This anthropocentric view of the cerebellum may change significantly by the time ERATO's Kawato Dynamic Brain Project is completed five years from now. This project will add research on computational theory, algorithms and expressions to the traditional hardware-focused approaches of neurophysiology, neuroanatomy and molecular neurophysiology to research sensory motor learning in the brain with particular attention to the cerebellum. Its ultimate goal is a better understanding of the higher functions of the brain - consciousness, thinking and language.
This integrated software-hardware approach to the brain has been most successful in studies of sensory input - motor output functions. The Kawato Project will use sen-sory motor functions as the basis for its entree into the research of higher brain functions. Research will focus on learning in sensory motor systems - the next higher brain function. Typical sensory motor tasks are the movement of the hand to a target position and the tracking of a target spot by the eye. When these tasks are repeated, in general, the respective hand or eye movements become faster, smoother and more efficient, in other words, learning takes place. Sensory motor learning can also result from visual observation and mimicry by the subject. Researchers will not only experimentally observe the neurophysiological changes involved in this learning, they will also construction computational models and carry out computational simulations of this learning.

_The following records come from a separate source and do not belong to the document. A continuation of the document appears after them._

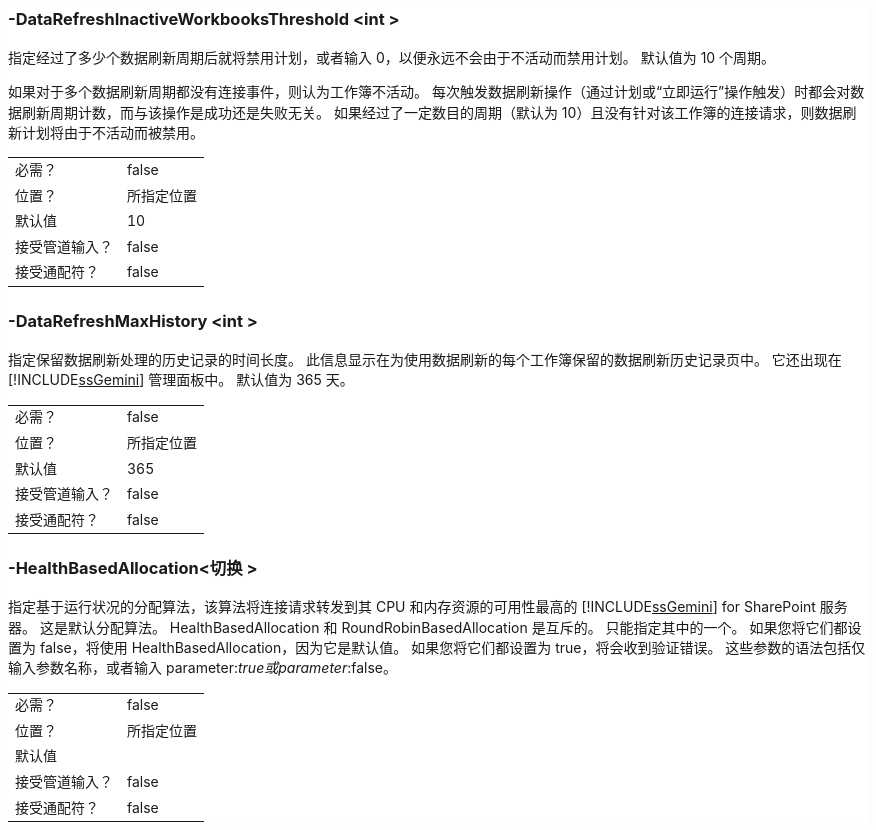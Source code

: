 ### <a name="-datarefreshinactiveworkbooksthreshold-int"></a>-DataRefreshInactiveWorkbooksThreshold \<int >  
 指定经过了多少个数据刷新周期后就将禁用计划，或者输入 0，以便永远不会由于不活动而禁用计划。 默认值为 10 个周期。  
  
 如果对于多个数据刷新周期都没有连接事件，则认为工作簿不活动。 每次触发数据刷新操作（通过计划或“立即运行”操作触发）时都会对数据刷新周期计数，而与该操作是成功还是失败无关。 如果经过了一定数目的周期（默认为 10）且没有针对该工作簿的连接请求，则数据刷新计划将由于不活动而被禁用。  
  
|||  
|-|-|  
|必需？|false|  
|位置？|所指定位置|  
|默认值|10|  
|接受管道输入？|false|  
|接受通配符？|false|  
  
### <a name="-datarefreshmaxhistory-int"></a>-DataRefreshMaxHistory \<int >  
 指定保留数据刷新处理的历史记录的时间长度。 此信息显示在为使用数据刷新的每个工作簿保留的数据刷新历史记录页中。 它还出现在 [!INCLUDE[ssGemini](../../includes/ssgemini-md.md)] 管理面板中。 默认值为 365 天。  
  
|||  
|-|-|  
|必需？|false|  
|位置？|所指定位置|  
|默认值|365|  
|接受管道输入？|false|  
|接受通配符？|false|  
  
### <a name="-healthbasedallocation-switch"></a>-HealthBasedAllocation\<切换 >  
 指定基于运行状况的分配算法，该算法将连接请求转发到其 CPU 和内存资源的可用性最高的 [!INCLUDE[ssGemini](../../includes/ssgemini-md.md)] for SharePoint 服务器。 这是默认分配算法。 HealthBasedAllocation 和 RoundRobinBasedAllocation 是互斥的。 只能指定其中的一个。 如果您将它们都设置为 false，将使用 HealthBasedAllocation，因为它是默认值。 如果您将它们都设置为 true，将会收到验证错误。 这些参数的语法包括仅输入参数名称，或者输入 parameter:$true 或 parameter:$false。  
  
|||  
|-|-|  
|必需？|false|  
|位置？|所指定位置|  
|默认值||  
|接受管道输入？|false|  
|接受通配符？|false|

A key principle of the Kawato Project can be stated, "If we cannot reproduce our understanding of how the brain works in the form of a robot, we cannot claim to understand how the brain works." An important part of the project will be the construction and programming of humanoid robots that can incorporate the computational models and algorithms developed to explain the sensory motor learning of experimental subjects.
In the past, the "primitive" motor control functions of the cerebellum were thought to be unrelated to the higher intelligence functions of the cerebrum. Recent research has found that motor control is intimately coupled to speech and handwriting recognition. The Kawato Dynamic Brain Project expects to significantly extend our understanding of learning and the cerebellum. Who knows? We may come to view the cerebrum as an appendage of the cerebellum.
ERATO's Kawato Dynamic Brain Project will begin October 1, 1996 and operate for five years with a total budget of approximately US$ 15 million.